A voz do Batista no
deserto sempre despertou consciências adormecidas, sempre desassossegou corações
que não se queriam acomodar, e criou sempre sintonia entre o que é
verdadeiramente humano e, por isso, profundamente divino.
[João Baptista, Caravaggio - Galleria nazionale d'arte antica, Roma +/- 1604
]
Para entrar no deserto é
preciso ‘desnudar-se’, e esse parece ser o primeiro desafio que Caravaggio
coloca a quem contempla esta pintura de João Batista. Desnudar-se aqui significa colocar de lado as muitas máscaras com
que às vezes vivemos e atrás das quais nos escondemos.
João é esta voz quotidiana
que não se cala e que apela a uma mudança profunda, radical (= a partir da raiz)
da vida, do coração, da inteligência. Os ‘modelos’ nas obras de Caravaggio não eram uma espécie de ‘eleitos fora da sociedade e da vida’ que acontecia
na diversidade de problemáticas e ofícios. Caravaggio sempre escolheu homens e
mulheres que viviam o quotidiano. Homens e mulheres que traziam inscrita na sua
história esta ‘dramaticidade feliz’ de quem vive por dentro, e no tempo, no
concreto, aquilo que são os desafios, a construção, a luta, a exigência…talvez
por isso o segundo grande desafio que nos faz este João é o de nos perguntarmos
com que empenho, com que ‘garra’ estamos a acolher, a viver e a partilhar o
nosso quotidiano. A fé não faz de nós ‘extraterrestres’, muito pelo contrário,
coloca-nos no coração da história e do mundo para aí, com a força da esperança
e a ‘criatividade do Amor’, sermos ‘motor de transformação (= conversão),
fomentadores de sonho e de futuro, companheiros de viagem.
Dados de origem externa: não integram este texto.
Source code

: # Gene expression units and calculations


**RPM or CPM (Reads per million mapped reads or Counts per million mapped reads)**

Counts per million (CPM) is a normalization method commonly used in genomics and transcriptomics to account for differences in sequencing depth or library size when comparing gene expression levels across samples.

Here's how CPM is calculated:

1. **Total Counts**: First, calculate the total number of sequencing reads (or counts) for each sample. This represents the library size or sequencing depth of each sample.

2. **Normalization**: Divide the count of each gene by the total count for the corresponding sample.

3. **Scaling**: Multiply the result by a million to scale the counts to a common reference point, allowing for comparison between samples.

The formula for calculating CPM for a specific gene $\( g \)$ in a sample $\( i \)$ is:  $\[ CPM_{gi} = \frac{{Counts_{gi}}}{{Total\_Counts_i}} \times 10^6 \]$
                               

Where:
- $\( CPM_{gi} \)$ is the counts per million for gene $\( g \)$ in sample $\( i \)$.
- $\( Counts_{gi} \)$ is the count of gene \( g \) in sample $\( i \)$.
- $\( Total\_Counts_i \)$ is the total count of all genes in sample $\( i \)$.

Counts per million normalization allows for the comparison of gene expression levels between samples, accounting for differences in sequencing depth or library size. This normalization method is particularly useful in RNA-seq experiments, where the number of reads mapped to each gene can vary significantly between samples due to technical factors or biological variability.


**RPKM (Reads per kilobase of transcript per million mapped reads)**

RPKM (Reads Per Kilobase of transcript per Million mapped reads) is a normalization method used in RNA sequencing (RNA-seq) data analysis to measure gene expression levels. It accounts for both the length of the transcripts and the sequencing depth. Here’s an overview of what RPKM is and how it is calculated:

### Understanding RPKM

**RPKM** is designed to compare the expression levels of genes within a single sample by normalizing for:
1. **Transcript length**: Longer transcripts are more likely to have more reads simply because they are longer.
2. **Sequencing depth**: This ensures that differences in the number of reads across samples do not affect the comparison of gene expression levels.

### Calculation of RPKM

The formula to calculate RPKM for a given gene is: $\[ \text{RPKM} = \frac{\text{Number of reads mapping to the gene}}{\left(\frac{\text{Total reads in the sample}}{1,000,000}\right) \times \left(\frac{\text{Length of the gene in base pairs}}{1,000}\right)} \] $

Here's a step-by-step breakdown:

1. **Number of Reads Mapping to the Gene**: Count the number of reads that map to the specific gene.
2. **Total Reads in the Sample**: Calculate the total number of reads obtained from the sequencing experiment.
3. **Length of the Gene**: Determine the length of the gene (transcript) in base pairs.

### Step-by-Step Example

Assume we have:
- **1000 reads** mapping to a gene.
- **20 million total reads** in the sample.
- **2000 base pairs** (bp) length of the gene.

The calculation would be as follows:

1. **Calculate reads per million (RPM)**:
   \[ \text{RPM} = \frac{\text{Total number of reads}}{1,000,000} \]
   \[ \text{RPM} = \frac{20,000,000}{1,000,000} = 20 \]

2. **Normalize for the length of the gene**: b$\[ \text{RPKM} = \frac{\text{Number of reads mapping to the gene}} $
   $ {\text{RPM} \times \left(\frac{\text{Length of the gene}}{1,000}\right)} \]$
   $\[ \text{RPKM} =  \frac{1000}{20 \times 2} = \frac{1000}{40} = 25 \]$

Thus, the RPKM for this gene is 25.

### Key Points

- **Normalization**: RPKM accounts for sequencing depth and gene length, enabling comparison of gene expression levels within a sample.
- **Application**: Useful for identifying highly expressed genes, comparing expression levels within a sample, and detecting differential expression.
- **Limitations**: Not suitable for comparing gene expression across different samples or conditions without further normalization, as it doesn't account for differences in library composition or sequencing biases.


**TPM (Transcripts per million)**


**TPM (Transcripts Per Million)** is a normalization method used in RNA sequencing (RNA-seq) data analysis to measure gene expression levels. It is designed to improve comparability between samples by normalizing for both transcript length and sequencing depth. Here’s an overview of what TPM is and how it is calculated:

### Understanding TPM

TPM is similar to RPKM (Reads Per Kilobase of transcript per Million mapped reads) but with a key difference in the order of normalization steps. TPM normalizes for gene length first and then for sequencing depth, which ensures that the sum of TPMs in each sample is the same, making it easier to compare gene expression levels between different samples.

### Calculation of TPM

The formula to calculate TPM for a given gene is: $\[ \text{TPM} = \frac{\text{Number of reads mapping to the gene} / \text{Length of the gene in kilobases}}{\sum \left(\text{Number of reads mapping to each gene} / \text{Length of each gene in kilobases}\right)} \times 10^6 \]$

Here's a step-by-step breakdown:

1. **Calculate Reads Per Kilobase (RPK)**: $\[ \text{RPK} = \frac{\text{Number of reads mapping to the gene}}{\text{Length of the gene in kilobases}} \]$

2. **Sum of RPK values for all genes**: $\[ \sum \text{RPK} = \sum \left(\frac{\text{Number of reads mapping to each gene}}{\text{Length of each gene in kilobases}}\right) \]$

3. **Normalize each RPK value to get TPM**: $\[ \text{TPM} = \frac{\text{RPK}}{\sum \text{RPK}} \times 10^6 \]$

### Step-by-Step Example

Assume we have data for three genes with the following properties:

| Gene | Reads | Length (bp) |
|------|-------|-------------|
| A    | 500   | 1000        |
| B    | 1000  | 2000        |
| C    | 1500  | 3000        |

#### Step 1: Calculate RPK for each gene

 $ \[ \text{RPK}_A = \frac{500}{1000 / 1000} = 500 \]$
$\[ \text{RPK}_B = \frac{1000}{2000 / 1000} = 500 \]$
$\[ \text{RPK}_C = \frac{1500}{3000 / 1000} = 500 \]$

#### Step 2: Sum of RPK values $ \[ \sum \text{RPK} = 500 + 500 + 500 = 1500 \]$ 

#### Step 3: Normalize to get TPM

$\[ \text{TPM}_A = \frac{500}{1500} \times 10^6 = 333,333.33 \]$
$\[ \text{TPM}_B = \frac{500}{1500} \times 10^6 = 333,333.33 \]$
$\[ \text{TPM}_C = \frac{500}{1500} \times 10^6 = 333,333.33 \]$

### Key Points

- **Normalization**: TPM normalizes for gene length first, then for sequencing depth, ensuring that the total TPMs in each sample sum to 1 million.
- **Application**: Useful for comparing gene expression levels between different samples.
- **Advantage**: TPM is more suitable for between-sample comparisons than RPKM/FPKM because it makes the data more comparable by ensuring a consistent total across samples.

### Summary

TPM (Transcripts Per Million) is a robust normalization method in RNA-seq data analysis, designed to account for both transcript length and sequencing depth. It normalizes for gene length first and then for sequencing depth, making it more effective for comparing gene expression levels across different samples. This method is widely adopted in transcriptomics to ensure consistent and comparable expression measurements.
Contemplando mais atentamente este João, vemo-lo
também sem os seus atributos mais comuns: vestido das peles de camelo e a cruz
que habitualmente traz na mão. Caravaggio envolve este homem desnudado num manto vermelho, em contraste profundo
com a escuridão (= João não é a LUZ mas encaminha para ela), coloca-lhe nas
mãos uma cana (= o ‘poder’ deste
homem é o mesmo que veremos mais tarde no “Rei condenado e Crucificado”: o AMOR),
por detrás o tronco de um cipreste (=
sinal da sua condição mortal mas sempre apontando para o Alto, convidando a
deixar-se abraçar e envolver pela ETERNIDADE). Para nós, se quisermos
interpretar isto como um terceiro desafio, estes ‘sinais’ são indicações
preciosas para o nosso caminho de Advento: ‘Revestir-se de luz’, para vencer a
escuridão que pode haver em nós; Colocar de lado todas as tentações de poder,
que apenas nos blindam e não nos deixam ser próximos; Viver o tempo e a
história como um capítulo concreto da vida, que aqui começa, mas que vai para
além do horizonte, atravessa as coordenadas do tempo e se faz uma vida (e)terna.